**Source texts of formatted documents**

━━━━

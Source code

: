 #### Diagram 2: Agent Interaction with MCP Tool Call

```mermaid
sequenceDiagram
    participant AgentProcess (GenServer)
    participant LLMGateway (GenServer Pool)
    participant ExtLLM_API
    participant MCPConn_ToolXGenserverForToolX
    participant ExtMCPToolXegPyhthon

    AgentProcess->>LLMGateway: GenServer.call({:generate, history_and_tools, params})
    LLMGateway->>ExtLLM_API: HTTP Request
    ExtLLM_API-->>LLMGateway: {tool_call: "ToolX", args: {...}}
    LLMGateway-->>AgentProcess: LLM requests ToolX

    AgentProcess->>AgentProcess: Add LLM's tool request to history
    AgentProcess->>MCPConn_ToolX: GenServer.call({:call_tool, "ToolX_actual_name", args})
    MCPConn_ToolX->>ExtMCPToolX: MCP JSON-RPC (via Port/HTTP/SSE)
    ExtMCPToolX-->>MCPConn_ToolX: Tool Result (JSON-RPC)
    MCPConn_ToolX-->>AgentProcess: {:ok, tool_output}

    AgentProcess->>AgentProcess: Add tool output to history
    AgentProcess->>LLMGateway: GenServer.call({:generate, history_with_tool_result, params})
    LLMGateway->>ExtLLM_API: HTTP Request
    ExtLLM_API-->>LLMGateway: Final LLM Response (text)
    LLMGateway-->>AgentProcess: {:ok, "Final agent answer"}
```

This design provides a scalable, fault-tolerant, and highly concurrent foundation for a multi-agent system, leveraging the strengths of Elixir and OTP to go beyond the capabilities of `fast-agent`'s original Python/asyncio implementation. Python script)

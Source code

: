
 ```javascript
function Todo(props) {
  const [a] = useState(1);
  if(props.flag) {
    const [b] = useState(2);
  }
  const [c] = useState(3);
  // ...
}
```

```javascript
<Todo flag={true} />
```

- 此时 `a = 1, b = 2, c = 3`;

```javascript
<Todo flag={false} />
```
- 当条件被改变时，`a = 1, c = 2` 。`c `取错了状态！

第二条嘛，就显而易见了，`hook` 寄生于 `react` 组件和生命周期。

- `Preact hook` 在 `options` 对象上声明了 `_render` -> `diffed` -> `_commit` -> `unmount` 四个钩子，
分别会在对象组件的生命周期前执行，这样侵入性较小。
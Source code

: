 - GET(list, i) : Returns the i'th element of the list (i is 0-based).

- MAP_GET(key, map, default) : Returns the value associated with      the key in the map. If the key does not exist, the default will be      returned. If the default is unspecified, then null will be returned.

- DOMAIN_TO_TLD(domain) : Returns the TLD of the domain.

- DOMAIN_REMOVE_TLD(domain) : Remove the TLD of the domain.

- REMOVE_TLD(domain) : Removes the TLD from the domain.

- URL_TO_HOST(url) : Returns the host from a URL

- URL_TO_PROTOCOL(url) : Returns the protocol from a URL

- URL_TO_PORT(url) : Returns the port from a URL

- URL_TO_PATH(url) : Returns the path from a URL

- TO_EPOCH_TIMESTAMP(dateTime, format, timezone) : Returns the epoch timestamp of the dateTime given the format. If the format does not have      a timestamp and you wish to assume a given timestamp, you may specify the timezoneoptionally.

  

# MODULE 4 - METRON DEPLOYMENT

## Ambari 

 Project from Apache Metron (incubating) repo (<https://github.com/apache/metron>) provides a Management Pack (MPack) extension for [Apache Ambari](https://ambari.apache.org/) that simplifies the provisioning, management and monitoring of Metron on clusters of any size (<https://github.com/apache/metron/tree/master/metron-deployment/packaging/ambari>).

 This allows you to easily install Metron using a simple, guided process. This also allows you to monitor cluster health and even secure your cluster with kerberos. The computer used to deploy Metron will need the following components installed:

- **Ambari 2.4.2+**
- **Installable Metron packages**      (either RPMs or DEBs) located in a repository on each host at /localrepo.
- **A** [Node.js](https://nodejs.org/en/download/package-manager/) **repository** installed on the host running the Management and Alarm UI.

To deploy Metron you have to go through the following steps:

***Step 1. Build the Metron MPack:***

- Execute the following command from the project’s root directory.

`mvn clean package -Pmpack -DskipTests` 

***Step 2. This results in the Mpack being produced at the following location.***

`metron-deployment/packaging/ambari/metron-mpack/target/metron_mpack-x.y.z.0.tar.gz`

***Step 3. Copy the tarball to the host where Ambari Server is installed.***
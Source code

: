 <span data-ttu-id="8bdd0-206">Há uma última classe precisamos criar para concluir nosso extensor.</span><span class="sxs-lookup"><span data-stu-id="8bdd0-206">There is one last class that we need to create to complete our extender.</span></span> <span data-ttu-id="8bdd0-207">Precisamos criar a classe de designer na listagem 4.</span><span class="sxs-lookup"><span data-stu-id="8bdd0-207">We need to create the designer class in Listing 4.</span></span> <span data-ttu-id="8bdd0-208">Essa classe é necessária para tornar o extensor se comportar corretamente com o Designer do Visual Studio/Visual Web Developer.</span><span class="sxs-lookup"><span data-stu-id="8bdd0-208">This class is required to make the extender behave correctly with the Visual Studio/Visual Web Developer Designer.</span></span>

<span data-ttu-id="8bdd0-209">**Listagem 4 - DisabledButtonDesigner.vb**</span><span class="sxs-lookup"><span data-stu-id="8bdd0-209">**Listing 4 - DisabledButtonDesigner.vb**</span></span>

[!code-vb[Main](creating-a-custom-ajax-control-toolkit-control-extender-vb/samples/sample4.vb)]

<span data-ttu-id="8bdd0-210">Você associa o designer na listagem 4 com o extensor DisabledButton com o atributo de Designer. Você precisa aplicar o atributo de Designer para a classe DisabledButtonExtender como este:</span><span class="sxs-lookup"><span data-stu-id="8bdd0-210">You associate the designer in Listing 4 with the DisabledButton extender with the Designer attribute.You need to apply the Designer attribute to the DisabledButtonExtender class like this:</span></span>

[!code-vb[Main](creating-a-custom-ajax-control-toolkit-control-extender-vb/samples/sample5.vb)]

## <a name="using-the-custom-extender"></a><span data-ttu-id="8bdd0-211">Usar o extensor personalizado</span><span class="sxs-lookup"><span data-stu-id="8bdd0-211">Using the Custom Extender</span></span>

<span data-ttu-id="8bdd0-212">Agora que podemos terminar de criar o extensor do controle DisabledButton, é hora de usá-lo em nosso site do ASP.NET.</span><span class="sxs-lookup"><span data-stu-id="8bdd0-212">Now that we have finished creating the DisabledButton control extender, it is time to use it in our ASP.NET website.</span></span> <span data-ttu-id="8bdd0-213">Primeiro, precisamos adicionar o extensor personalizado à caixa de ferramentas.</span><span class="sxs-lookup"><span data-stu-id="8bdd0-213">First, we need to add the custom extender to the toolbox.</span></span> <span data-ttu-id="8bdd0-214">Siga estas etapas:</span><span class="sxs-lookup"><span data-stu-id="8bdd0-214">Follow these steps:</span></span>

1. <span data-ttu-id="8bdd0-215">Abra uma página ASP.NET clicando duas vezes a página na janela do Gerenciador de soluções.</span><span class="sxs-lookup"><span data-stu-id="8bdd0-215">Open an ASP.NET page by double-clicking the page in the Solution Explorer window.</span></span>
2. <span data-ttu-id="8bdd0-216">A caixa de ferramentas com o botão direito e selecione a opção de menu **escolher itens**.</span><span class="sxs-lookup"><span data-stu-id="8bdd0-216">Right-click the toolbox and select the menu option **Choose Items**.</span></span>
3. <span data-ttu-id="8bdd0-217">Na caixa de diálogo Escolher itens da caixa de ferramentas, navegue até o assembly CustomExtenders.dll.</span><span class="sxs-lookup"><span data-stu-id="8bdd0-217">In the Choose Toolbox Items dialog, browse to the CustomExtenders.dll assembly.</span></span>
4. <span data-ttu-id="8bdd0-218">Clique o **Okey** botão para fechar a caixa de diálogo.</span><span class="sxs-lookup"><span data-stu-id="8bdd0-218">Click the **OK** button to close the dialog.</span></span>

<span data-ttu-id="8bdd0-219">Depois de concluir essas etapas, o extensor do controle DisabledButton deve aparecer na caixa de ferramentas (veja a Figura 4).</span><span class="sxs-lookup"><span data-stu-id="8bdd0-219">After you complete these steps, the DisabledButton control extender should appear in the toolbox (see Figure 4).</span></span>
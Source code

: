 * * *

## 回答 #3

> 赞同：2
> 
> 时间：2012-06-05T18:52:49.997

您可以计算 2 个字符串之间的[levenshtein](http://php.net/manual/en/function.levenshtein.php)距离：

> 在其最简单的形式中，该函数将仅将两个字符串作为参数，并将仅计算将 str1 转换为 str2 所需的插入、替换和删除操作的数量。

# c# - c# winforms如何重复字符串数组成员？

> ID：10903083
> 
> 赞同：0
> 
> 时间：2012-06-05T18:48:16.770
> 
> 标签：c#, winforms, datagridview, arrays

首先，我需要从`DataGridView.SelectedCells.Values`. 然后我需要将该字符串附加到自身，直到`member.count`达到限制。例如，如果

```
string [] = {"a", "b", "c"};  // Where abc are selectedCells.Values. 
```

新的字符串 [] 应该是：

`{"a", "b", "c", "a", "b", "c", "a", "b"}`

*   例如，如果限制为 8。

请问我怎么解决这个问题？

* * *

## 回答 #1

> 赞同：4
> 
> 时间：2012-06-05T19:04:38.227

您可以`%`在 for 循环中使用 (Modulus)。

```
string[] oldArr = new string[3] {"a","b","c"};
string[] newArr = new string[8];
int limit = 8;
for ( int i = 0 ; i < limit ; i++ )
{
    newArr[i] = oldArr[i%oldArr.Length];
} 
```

━━━━

Starting from the data above, filter for lines with "toolkit" and copy each one.

[!code-vb[Main](creating-a-custom-ajax-control-toolkit-control-extender-vb/samples/sample4.vb)]
[!code-vb[Main](creating-a-custom-ajax-control-toolkit-control-extender-vb/samples/sample5.vb)]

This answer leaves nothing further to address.